Work task:
Only lines with the word "println" belong in the answer; copy them from the records below.
Segment Start: Data section
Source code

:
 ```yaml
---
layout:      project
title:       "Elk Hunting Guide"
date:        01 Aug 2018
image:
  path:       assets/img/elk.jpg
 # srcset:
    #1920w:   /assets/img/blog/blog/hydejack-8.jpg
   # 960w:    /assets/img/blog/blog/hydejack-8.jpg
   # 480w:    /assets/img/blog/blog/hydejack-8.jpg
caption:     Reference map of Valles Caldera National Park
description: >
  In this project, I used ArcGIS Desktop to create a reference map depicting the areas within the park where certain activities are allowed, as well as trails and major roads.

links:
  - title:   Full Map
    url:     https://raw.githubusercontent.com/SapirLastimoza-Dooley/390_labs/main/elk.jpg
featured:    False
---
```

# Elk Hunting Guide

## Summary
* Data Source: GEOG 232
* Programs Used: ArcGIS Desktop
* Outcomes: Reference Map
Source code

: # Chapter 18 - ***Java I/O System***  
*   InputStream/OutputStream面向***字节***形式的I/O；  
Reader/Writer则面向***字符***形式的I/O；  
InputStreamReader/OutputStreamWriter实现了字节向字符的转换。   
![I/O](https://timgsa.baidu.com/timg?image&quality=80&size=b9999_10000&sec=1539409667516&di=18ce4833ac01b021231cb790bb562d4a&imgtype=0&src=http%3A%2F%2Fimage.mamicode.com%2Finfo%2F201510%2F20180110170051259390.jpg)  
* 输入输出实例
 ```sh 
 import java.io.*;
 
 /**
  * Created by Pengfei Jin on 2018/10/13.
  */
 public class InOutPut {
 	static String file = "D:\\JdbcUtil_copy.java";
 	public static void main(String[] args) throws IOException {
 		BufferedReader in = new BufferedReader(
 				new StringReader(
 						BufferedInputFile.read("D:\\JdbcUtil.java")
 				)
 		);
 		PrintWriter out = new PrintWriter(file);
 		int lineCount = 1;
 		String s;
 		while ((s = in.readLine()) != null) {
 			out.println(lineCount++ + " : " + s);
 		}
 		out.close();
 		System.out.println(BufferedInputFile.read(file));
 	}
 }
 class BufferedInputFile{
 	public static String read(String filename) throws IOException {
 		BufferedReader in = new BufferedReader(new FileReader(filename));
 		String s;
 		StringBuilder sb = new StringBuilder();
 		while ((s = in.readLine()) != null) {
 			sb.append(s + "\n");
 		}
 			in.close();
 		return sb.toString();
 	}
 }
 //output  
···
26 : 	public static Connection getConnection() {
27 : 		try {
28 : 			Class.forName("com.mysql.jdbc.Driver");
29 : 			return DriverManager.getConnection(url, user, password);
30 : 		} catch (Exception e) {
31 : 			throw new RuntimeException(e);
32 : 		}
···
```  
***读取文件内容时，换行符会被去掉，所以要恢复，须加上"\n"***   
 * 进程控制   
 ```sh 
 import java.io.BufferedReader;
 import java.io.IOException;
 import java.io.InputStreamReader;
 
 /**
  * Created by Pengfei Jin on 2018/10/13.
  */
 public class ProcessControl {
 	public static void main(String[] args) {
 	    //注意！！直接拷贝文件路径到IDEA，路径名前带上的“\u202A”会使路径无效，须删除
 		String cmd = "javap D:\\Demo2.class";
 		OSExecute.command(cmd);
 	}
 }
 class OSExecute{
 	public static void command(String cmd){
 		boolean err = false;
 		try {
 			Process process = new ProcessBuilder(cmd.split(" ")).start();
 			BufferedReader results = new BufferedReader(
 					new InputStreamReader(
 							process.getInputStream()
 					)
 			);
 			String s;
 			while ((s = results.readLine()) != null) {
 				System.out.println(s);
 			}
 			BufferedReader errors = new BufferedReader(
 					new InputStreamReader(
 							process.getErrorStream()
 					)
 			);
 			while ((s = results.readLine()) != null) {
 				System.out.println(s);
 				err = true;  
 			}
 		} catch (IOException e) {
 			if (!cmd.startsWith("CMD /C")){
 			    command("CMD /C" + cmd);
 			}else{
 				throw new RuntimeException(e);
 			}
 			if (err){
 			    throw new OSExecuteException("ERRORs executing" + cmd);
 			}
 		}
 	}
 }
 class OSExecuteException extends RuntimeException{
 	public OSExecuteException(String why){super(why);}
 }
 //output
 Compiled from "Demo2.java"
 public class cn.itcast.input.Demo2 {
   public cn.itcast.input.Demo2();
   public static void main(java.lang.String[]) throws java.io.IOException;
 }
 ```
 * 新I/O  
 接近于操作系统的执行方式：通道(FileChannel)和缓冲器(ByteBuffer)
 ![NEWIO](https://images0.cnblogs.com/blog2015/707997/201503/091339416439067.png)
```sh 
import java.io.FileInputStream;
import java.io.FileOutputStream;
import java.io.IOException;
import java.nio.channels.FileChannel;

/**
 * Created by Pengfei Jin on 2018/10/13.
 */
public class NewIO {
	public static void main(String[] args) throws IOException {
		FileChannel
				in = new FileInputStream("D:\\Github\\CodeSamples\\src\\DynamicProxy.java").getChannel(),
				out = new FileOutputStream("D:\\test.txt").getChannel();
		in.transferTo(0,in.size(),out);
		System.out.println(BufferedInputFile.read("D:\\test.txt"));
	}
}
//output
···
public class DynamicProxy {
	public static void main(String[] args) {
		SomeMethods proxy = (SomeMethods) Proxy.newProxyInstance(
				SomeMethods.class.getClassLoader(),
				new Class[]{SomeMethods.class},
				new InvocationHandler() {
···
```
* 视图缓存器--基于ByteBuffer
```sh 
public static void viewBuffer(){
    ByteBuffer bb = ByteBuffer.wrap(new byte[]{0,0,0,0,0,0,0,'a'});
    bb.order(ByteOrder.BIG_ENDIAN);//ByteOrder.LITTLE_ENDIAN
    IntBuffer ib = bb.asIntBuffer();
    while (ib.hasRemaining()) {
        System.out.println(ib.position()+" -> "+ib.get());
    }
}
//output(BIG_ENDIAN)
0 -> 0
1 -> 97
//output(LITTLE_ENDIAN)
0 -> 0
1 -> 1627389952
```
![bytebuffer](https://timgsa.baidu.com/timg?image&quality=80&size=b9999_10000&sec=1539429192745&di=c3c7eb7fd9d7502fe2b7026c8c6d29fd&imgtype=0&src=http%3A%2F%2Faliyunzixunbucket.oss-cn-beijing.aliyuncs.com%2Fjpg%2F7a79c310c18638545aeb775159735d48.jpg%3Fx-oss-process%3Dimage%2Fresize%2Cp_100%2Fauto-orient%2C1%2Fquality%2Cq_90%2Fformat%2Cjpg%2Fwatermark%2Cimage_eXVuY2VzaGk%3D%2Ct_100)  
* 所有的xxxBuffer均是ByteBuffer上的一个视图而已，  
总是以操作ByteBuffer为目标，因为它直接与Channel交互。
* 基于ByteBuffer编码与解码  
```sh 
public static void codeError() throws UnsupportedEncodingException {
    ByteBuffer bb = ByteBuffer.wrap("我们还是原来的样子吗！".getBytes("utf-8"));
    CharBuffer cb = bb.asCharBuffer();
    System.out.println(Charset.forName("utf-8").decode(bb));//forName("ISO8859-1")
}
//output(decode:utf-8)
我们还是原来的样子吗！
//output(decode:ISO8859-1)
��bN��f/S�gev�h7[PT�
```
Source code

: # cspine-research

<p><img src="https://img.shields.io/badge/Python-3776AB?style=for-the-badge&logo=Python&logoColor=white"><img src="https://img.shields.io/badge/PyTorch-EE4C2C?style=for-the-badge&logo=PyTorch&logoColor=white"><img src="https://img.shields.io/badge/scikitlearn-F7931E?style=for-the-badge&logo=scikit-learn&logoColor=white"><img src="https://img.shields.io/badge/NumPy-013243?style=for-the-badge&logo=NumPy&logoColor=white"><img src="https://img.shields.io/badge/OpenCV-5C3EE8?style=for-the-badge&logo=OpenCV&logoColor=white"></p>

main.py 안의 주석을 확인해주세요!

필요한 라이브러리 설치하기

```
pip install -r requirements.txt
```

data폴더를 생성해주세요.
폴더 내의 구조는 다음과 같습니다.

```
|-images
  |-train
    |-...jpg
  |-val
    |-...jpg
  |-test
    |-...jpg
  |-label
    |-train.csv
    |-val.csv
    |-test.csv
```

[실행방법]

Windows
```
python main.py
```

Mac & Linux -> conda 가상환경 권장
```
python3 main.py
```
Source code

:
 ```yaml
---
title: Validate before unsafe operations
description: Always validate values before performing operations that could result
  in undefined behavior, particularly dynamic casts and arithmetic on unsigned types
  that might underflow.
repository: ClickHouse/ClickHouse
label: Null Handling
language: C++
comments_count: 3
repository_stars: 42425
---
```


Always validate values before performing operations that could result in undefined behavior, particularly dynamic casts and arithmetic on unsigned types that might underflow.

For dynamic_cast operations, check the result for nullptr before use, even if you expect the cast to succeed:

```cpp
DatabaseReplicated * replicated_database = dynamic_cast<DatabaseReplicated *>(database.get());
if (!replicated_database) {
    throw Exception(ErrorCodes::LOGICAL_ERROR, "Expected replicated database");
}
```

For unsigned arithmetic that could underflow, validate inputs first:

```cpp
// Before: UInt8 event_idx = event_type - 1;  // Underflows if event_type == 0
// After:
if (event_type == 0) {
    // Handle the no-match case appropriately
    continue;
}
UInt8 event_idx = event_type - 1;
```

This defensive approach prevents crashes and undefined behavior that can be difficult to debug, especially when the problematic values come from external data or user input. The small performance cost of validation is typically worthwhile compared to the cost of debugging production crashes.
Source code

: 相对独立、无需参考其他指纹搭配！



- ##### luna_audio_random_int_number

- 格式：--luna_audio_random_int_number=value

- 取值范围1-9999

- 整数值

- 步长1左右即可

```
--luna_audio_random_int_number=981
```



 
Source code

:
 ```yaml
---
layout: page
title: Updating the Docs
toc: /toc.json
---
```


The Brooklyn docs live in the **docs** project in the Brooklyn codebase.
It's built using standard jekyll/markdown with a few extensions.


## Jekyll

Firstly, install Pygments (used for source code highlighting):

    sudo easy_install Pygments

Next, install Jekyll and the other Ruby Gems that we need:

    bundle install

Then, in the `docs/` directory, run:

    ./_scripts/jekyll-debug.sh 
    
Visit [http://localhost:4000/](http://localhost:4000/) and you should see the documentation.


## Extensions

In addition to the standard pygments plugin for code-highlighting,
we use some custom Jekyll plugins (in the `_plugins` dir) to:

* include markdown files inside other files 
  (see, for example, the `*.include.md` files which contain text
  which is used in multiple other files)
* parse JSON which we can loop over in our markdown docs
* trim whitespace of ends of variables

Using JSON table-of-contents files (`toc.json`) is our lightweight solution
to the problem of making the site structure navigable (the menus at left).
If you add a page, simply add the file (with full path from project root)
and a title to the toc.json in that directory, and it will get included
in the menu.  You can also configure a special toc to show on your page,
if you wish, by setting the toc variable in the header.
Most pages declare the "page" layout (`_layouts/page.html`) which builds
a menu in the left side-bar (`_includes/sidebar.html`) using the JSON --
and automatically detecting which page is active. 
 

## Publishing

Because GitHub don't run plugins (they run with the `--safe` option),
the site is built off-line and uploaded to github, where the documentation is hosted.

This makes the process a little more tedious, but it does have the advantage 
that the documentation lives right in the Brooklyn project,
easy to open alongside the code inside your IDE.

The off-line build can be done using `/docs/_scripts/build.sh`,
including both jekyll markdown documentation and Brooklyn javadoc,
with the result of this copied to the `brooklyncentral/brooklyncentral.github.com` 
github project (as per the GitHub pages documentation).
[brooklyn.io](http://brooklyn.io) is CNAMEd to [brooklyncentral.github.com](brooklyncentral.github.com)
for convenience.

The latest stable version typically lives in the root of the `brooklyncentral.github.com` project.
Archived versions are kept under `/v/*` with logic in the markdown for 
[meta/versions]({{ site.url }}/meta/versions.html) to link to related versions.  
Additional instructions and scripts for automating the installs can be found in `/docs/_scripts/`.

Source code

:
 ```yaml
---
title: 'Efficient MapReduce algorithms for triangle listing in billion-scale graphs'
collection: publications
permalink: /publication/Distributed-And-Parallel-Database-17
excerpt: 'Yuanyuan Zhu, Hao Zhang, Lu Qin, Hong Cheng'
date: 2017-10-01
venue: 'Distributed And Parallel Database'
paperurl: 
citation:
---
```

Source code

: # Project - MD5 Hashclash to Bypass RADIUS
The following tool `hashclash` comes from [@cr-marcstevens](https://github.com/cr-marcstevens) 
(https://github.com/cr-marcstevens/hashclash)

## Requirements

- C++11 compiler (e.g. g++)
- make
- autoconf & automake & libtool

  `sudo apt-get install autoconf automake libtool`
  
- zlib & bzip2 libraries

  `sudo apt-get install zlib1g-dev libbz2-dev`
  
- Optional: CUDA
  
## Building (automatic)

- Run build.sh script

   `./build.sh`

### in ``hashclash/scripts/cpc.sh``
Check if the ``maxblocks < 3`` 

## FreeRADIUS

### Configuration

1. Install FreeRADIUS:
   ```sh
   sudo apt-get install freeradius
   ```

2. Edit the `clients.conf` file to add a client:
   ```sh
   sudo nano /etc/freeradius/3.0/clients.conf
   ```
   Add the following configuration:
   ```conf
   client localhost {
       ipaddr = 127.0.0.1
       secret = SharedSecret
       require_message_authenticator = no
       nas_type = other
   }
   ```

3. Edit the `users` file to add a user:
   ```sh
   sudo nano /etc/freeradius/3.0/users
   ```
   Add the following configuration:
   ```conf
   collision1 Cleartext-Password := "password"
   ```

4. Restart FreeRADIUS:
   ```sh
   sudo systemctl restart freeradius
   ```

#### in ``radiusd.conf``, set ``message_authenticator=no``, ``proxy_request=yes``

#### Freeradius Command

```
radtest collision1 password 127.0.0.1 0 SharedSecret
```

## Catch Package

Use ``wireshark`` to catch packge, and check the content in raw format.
Segment End: Data section
Solution for this task:
 			out.println(lineCount++ + " : " + s);
 		System.out.println(BufferedInputFile.read(file));
 				System.out.println(s);
 				System.out.println(s);
		System.out.println(BufferedInputFile.read("D:\\test.txt"));
        System.out.println(ib.position()+" -> "+ib.get());
    System.out.println(Charset.forName("utf-8").decode(bb));//forName("ISO8859-1")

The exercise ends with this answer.